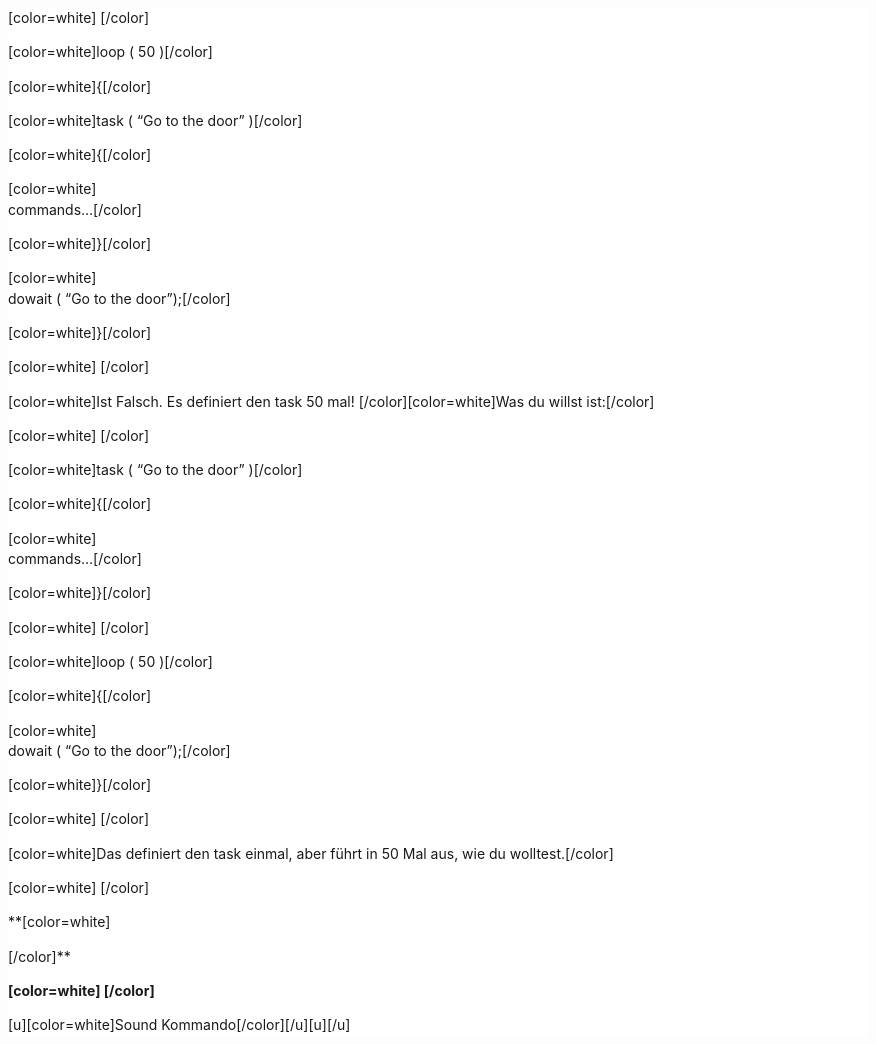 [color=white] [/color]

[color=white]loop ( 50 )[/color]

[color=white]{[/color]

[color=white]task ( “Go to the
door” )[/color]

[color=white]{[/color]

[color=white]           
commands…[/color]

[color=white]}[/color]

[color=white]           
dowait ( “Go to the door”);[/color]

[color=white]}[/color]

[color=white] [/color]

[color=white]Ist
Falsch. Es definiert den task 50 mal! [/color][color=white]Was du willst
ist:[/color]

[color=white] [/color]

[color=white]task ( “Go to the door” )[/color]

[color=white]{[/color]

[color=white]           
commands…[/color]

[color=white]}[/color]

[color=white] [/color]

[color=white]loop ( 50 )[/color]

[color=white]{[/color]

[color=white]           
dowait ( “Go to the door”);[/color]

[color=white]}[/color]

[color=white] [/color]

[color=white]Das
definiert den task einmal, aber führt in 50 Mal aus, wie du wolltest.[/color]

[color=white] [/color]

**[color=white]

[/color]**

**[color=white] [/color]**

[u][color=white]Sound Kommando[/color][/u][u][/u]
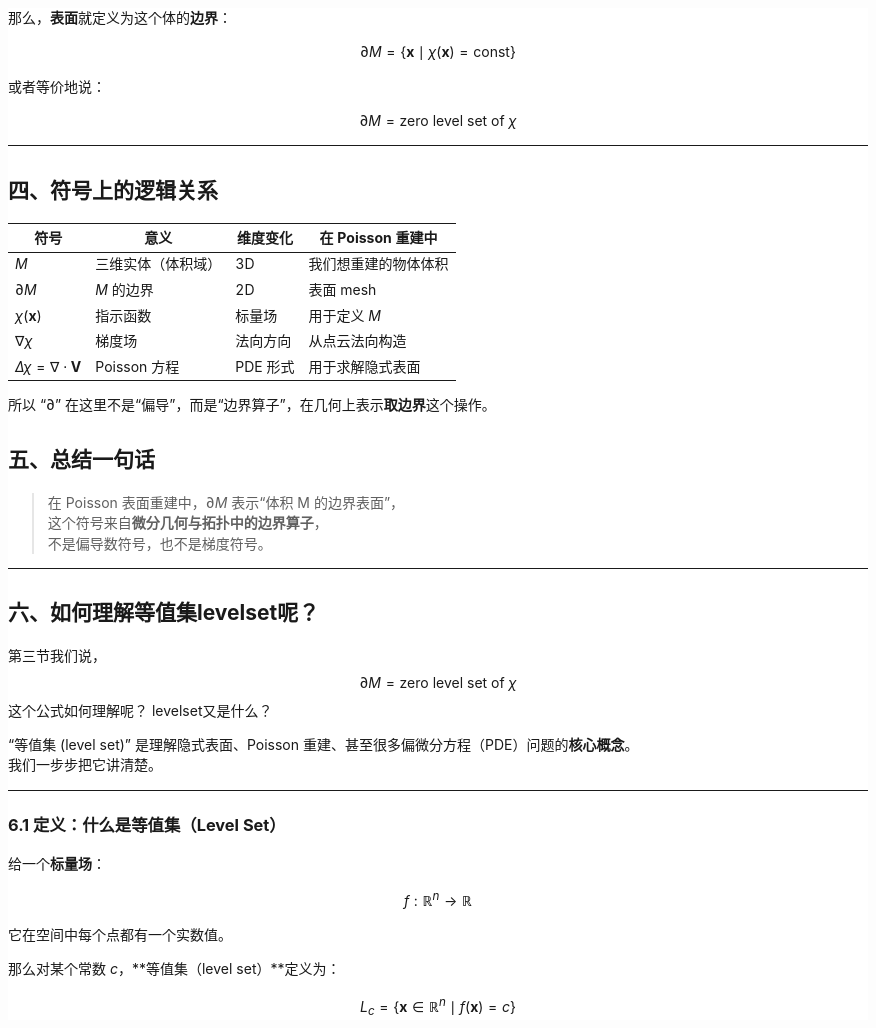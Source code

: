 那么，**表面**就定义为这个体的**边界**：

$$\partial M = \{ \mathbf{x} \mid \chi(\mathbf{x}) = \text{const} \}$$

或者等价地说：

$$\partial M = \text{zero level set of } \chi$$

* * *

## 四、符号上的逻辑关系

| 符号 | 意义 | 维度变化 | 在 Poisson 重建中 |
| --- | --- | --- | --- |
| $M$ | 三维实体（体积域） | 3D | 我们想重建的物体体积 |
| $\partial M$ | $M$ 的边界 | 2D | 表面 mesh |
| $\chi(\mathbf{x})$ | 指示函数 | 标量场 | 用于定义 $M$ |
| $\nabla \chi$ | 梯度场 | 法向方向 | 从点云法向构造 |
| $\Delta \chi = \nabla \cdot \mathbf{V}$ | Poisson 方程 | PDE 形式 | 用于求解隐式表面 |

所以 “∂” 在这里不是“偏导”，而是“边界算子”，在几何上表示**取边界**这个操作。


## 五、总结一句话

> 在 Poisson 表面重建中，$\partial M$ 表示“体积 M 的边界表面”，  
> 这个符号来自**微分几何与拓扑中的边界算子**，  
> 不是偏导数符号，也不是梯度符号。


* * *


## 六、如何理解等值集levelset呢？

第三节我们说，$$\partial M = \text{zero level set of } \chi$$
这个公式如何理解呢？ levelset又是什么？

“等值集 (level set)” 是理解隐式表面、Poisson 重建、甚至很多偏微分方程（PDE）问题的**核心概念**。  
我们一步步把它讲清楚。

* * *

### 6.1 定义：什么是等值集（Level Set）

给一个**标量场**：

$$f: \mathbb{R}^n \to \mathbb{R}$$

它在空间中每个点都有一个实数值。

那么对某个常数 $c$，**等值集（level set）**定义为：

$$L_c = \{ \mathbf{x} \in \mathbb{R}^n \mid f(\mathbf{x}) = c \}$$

» What you are asked to do
Copy each line holding the word "definiert" from the listing above.

» Reply
Falsch. Es definiert den task 50 mal! [/color][color=white]Was du willst
definiert den task einmal, aber führt in 50 Mal aus, wie du wolltest.[/color]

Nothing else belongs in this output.